Research Guide · Operations Research

Nurse Scheduling Integer Programming: A 4-Week ILP/MIP Guide

A practical walkthrough of how integer linear programming (ILP) and mixed-integer programming (MIP) formulations solve the nurse rostering problem — based on a 4-week model with 10+ operational constraints solved with the CBC solver in roughly 8 seconds across 35 parameter cases.

Why nurse scheduling is hard

Nurse scheduling is a classic NP-hard combinatorial optimization problem. A hospital must cover every shift, every day, with the right mix of skills — while honoring labor laws, contractual limits, fairness, and individual preferences. Manual schedules routinely violate constraints, create burnout, and push overtime spend up. Integer programming offers a provably feasible (and often optimal) schedule in seconds.

Decision variables

The core binary decision variable is:

x[n, d, s] ∈ {0, 1}

n ∈ N  : set of nurses (32 in the model: 24 FT, 8 PT, 4 charge)
d ∈ D  : set of days (28 — a 4-week horizon)
s ∈ S  : set of shifts (day, evening, night, off)
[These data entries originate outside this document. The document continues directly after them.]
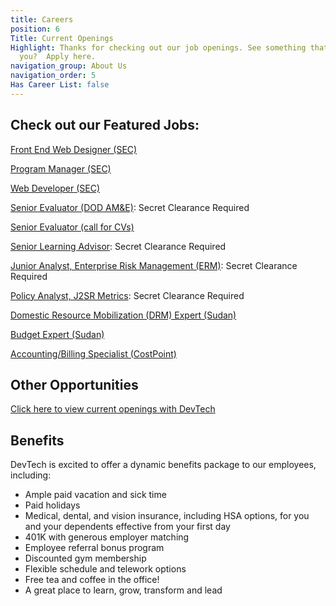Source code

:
 ```yaml
---
title: Careers
position: 6
Title: Current Openings
Highlight: Thanks for checking out our job openings. See something that interests
  you?  Apply here.
navigation_group: About Us
navigation_order: 5
Has Career List: false
---
```


## Check out our Featured Jobs:
[Front End Web Designer (SEC)](https://devtechsys.bamboohr.com/jobs/view.php?id=52)

[Program Manager (SEC)](https://devtechsys.bamboohr.com/jobs/view.php?id=53)

[Web Developer (SEC)](https://devtechsys.bamboohr.com/jobs/view.php?id=55)

[Senior Evaluator (DOD AM&E)](https://devtechsys.bamboohr.com/jobs/view.php?id=50): Secret Clearance Required

[Senior Evaluator (call for CVs)](https://devtechsys.bamboohr.com/jobs/view.php?id=49&source=bamboohr)

[Senior Learning Advisor](https://devtechsys.bamboohr.com/jobs/view.php?id=45): Secret Clearance Required

[Junior Analyst, Enterprise Risk Management (ERM)](https://devtechsys.bamboohr.com/jobs/view.php?id=43&source=bamboohr): Secret Clearance Required

[Policy Analyst, J2SR Metrics](https://devtechsys.bamboohr.com/jobs/view.php?id=44&source=bamboohr): Secret Clearance Required

[Domestic Resource Mobilization (DRM) Expert (Sudan)](https://devtechsys.bamboohr.com/jobs/view.php?id=47)

[Budget Expert (Sudan)](https://devtechsys.bamboohr.com/jobs/view.php?id=48)

[Accounting/Billing Specialist (CostPoint)](https://devtechsys.bamboohr.com/jobs/view.php?id=42)

## Other Opportunities
[Click here to view current openings with DevTech](https://jobs.talent.dynamics.com/jobs/devtechsys.com/2)


## Benefits
DevTech is excited to offer a dynamic benefits package to our employees, including:
* Ample paid vacation and sick time 
* Paid holidays
* Medical, dental, and vision insurance, including HSA options, for you and your dependents effective from your first day 
* 401K with generous employer matching
* Employee referral bonus program
* Discounted gym membership
* Flexible schedule and telework options
* Free tea and coffee in the office!
* A great place to learn, grow, transform and lead
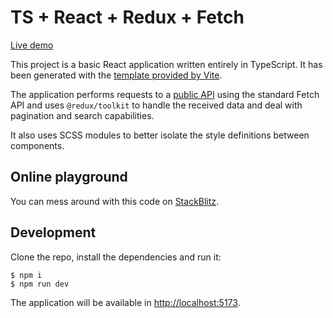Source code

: # TS + React + Redux + Fetch

[Live demo](https://adripanico.github.io/ts-react-redux-fetch/)

This project is a basic React application written entirely in TypeScript. It has been generated with the [template provided by Vite](https://vitejs.dev/guide/).

The application performs requests to a [public API](https://rickandmortyapi.com/) using the standard Fetch API and uses `@redux/toolkit` to handle the received data and deal with pagination and search capabilities.

It also uses SCSS modules to better isolate the style definitions between components.

## Online playground

You can mess around with this code on [StackBlitz](https://stackblitz.com/edit/ts-react-redux-fetch-hwqqp4).

## Development

Clone the repo, install the dependencies and run it:

```
$ npm i
$ npm run dev
```

The application will be available in [http://localhost:5173](http://localhost:5173).
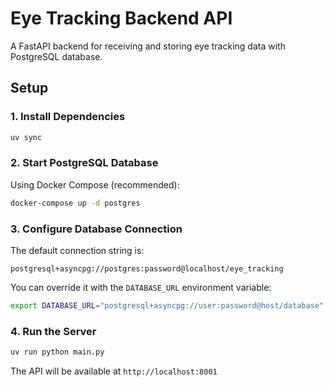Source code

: # Eye Tracking Backend API

A FastAPI backend for receiving and storing eye tracking data with PostgreSQL database.

## Setup

### 1. Install Dependencies

```bash
uv sync
```

### 2. Start PostgreSQL Database

Using Docker Compose (recommended):
```bash
docker-compose up -d postgres
```

### 3. Configure Database Connection

The default connection string is:
```
postgresql+asyncpg://postgres:password@localhost/eye_tracking
```

You can override it with the `DATABASE_URL` environment variable:
```bash
export DATABASE_URL="postgresql+asyncpg://user:password@host/database"
```

### 4. Run the Server

```bash
uv run python main.py
```

The API will be available at `http://localhost:8001`
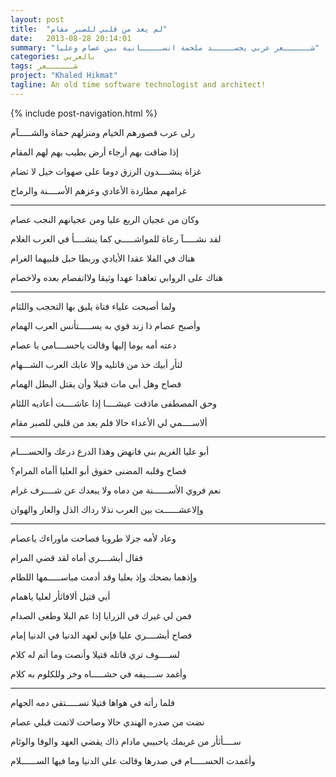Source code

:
 ```yaml
---
layout: post
title:  "لم يعد من قلبي للصبر مقام"
date:   2013-08-28 20:14:01
summary: "شــــــعر عربي يجســـــد ملحمة انســـــانية بين عصام وعليا"
categories: بالعربي
tags: شــــــعر
project: "Khaled Hikmat"
tagline: An old time software technologist and architect!
---
```


{% include post-navigation.html %}

رلى عرب قصورهم الخيام ومنزلهم حماة والشـــــآم

إذا ضاقت بهم أرجاء أرض يطيب بهم لهم المقام

غزاة ينشــــدون الرزق دوما على صهوات خيل لا تضام

غرامهم مطاردة الأعادي وعزهم الأســــنة والرماح

*****

وكان من عجيان الربع عليا ومن عجيانهم النجب عصام

لقد نشـــــآ رعاة للمواشـــــي كما ينشــــأ في العرب الغلام

هناك في الفلا عقدا الأيادي وربطا حبل قلبيهما الغرام

هناك على الروابي تعاهدا عهدا وثيقا ولاانفصام بعده ولاخصام

*****

ولما أصبحت علياء فتاة يليق بها التحجب واللثام

وأصبح عصام ذا زند قوي به يســـــتأنس العرب الهمام

دعته أمه يوما إليها وقالت ياحســــامي يا عصام

لثأر أبيك خذ من قاتليه وإلا عابك العرب الشـــهام

فصاح وهل أبي مات قتيلا وأن يقتل البطل الهمام

وحق المصطفى ماذقت عيشــــا إذا عاشــــت أعاديه اللئام

ألاســــمي لي الأعداء حالا فلم يعد من قلبي للصبر مقام

*****

أبو عليا الغريم بني فانهض وهذا الدرع درعك والحســــام

فصاح وقلبه المضنى خفوق أبو العليا أأماه المرام؟

نعم فروي الأســــــنة من دماه ولا يبعدك عن شــــرف غرام

وإلاعشــــــت بين العرب نذلا رداك الذل والعار والهوان

*****

وعاد لأمه جزلا طروبا فصاحت ماوراءك ياعصام

فقال أبشــــري أماه لقد قضي المرام

وإذهما بضحك وإذ بعليا وقد أدمت مباســـــمها اللطام

أبي قتيل ألافاثأر لعليا ياهمام

فمن لي غيرك في الزرايا إذا عم البلا وطغى الصدام

فصاح أبشــــري عليا فإني لعهد الدنيا في الدنيا إمام

لســــوف تري قاتله قتيلا وأنصت وما أتم له كلام

وأغمد ســــيفه في حشـــــاه وخر وللكلوم به كلام

*****

فلما رأته في هواها قتيلا تســـــتقي دمه الجهام

نضت من صدره الهندي حالا وصاحت لاتمت قبلي عصام

ســــأثأر من غريمك ياحبيبي مادام ذاك يقضي العهد والوفا والوئام

وأغمدت الحســـــام في صدرها وقالت على الدنيا وما فيها الســــــلام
x[n, d, s] = 1 if nurse n works shift s on day d, else 0

Operational constraints

  1. Each nurse works exactly one shift per day (including off).
  2. Minimum staffing level per shift, per skill class.
  3. Maximum consecutive working days (typically 5–6).
  4. Minimum rest hours between shifts (no day→night turnarounds).
  5. Weekly hour caps for full-time and part-time contracts.
  6. At least one weekend off per 4-week cycle.
  7. Balanced night-shift distribution across the team.
  8. Charge-nurse coverage on every shift.
  9. Pre-approved time-off requests respected as hard constraints.
  10. Soft preference constraints penalized in the objective.

Objective function

The objective minimizes a weighted sum of overtime cost, unmet preferences, and schedule imbalance:

minimize  Σ (w₁ · overtime[n] +
           w₂ · unmet_preference[n] +
           w₃ · night_imbalance[n])

Solver setup

The model was implemented in Python with PuLP and solved with the open-source CBC (COIN-OR Branch-and-Cut) solver. Across 35 parameter cases — varying weights, demand profiles, and contract mixes — the model returned an optimal integer solution in roughly 8 seconds on a standard laptop. CBC's branch-and-bound with cuts was sufficient; no commercial solver (Gurobi, CPLEX) was needed.

Results and takeaways

  • 100% constraint satisfaction across all 35 cases.
  • ~12% reduction in projected overtime vs. the manual baseline.
  • Sensitivity analysis showed weight stability over a wide range.
  • Solve time of ~8s makes the model interactive for planners.

When to use ILP/MIP for scheduling

ILP/MIP shines when constraints are crisp, the planning horizon is short-to-medium, and the team values explainable, auditable schedules. For very large hospitals or rolling-horizon planning, consider column generation, Lagrangian relaxation, or metaheuristics (simulated annealing, tabu search) as complementary techniques.